Les enfants, comme les adultes restent concernés par la question de l’inceste. Et si l’on tient à utiliser le monde animal intelligemment pour faire passer des messages un peu sérieux ( La Fontaine n’a pas fait autre chose en son temps), on peut facilement transformer ce film en privilégiant cette question : il pourrait y avoir un prédateur des poissons mâles et femelles d’ailleurs : par exemple un pêcheur ou bien encore mieux un requin… marteau de préférence (il y en a qui sont fous des enfants) qui pourrait leur proposer une forme d’appât trompeur, comme une crevette, avant de les manger.

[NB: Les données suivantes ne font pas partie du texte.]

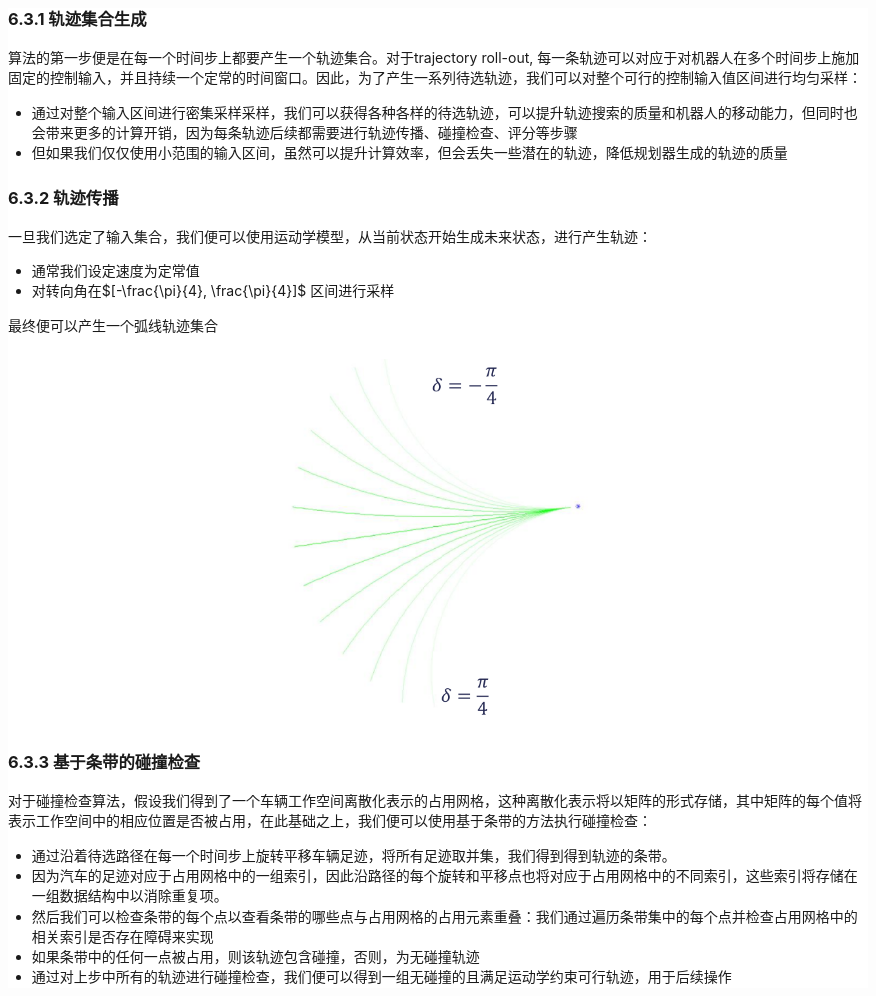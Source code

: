 ### 6.3.1 轨迹集合生成
算法的第一步便是在每一个时间步上都要产生一个轨迹集合。对于trajectory roll-out, 每一条轨迹可以对应于对机器人在多个时间步上施加固定的控制输入，并且持续一个定常的时间窗口。因此，为了产生一系列待选轨迹，我们可以对整个可行的控制输入值区间进行均匀采样：
  - 通过对整个输入区间进行密集采样采样，我们可以获得各种各样的待选轨迹，可以提升轨迹搜索的质量和机器人的移动能力，但同时也会带来更多的计算开销，因为每条轨迹后续都需要进行轨迹传播、碰撞检查、评分等步骤
  - 但如果我们仅仅使用小范围的输入区间，虽然可以提升计算效率，但会丢失一些潜在的轨迹，降低规划器生成的轨迹的质量

### 6.3.2 轨迹传播
一旦我们选定了输入集合，我们便可以使用运动学模型，从当前状态开始生成未来状态，进行产生轨迹：
  - 通常我们设定速度为定常值
  - 对转向角在$[-\frac{\pi}{4}, \frac{\pi}{4}]$ 区间进行采样

最终便可以产生一个弧线轨迹集合
<div align=center><img src=./figs/roll_out_trajectory.png width=300></div>


### 6.3.3 基于条带的碰撞检查 
对于碰撞检查算法，假设我们得到了一个车辆工作空间离散化表示的占用网格，这种离散化表示将以矩阵的形式存储，其中矩阵的每个值将表示工作空间中的相应位置是否被占用，在此基础之上，我们便可以使用基于条带的方法执行碰撞检查：
  - 通过沿着待选路径在每一个时间步上旋转平移车辆足迹，将所有足迹取并集，我们得到得到轨迹的条带。
  - 因为汽车的足迹对应于占用网格中的一组索引，因此沿路径的每个旋转和平移点也将对应于占用网格中的不同索引，这些索引将存储在一组数据结构中以消除重复项。
  - 然后我们可以检查条带的每个点以查看条带的哪些点与占用网格的占用元素重叠：我们通过遍历条带集中的每个点并检查占用网格中的相关索引是否存在障碍来实现
  - 如果条带中的任何一点被占用，则该轨迹包含碰撞，否则，为无碰撞轨迹
  - 通过对上步中所有的轨迹进行碰撞检查，我们便可以得到一组无碰撞的且满足运动学约束可行轨迹，用于后续操作
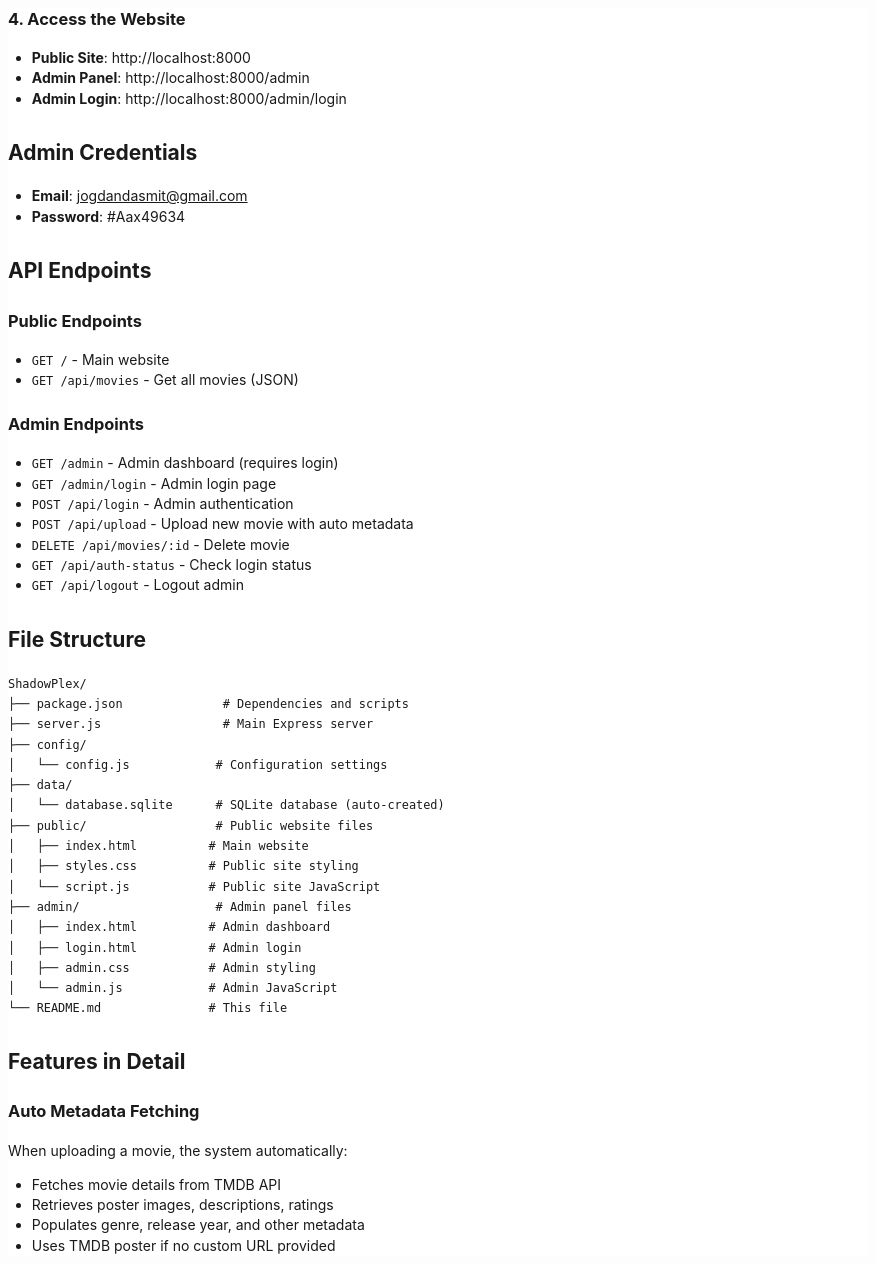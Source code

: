### 4. Access the Website
- **Public Site**: http://localhost:8000
- **Admin Panel**: http://localhost:8000/admin
- **Admin Login**: http://localhost:8000/admin/login

## Admin Credentials
- **Email**: jogdandasmit@gmail.com
- **Password**: #Aax49634

## API Endpoints

### Public Endpoints
- `GET /` - Main website
- `GET /api/movies` - Get all movies (JSON)

### Admin Endpoints
- `GET /admin` - Admin dashboard (requires login)
- `GET /admin/login` - Admin login page
- `POST /api/login` - Admin authentication
- `POST /api/upload` - Upload new movie with auto metadata
- `DELETE /api/movies/:id` - Delete movie
- `GET /api/auth-status` - Check login status
- `GET /api/logout` - Logout admin

## File Structure

```
ShadowPlex/
├── package.json              # Dependencies and scripts
├── server.js                 # Main Express server
├── config/
│   └── config.js            # Configuration settings
├── data/
│   └── database.sqlite      # SQLite database (auto-created)
├── public/                  # Public website files
│   ├── index.html          # Main website
│   ├── styles.css          # Public site styling
│   └── script.js           # Public site JavaScript
├── admin/                   # Admin panel files
│   ├── index.html          # Admin dashboard
│   ├── login.html          # Admin login
│   ├── admin.css           # Admin styling
│   └── admin.js            # Admin JavaScript
└── README.md               # This file
```

## Features in Detail

### Auto Metadata Fetching
When uploading a movie, the system automatically:
- Fetches movie details from TMDB API
- Retrieves poster images, descriptions, ratings
- Populates genre, release year, and other metadata
- Uses TMDB poster if no custom URL provided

Pour autant, la question de la souffrance des adolescents homosexuels, doit-on l’exclure des débats de l’éducation nationale ? A partir du moment où la différence sexuelle fonde notre identité, si l’on souhaitait vraiment comme l’énonce l’intention du film, au-delà de la problématique homosexuelle, lutter contre les discriminations, par un apprentissage du respect de l’autre et de sa différence, il y aurait une action possible à envisager au niveau des collèges et des lycées et l’état pourrait se fédérer avec bien des associations (et les homosexuels sont aussi bien concernés) pour financer le déplacement des élèves dans des lieux de pèlerinage comme Auschwitz , histoire que les générations à venir prennent la mesure de ce où mène une discrimination réelle autrement que par des images de films, parce que c’est une chose de recevoir des images dans son fauteuil et c’est tout autre chose que de faire le voyage et de marcher entre les baraquements dans ces lieux qui ont laissé tant de défunts supporter l’anonyme égalité d’une mort sans sépulture et les survivants tellement réifiés qu’il ne pouvaient pas détacher d’eux-mêmes une voix, pour témoigner de ce dont ils s’étaient sortis.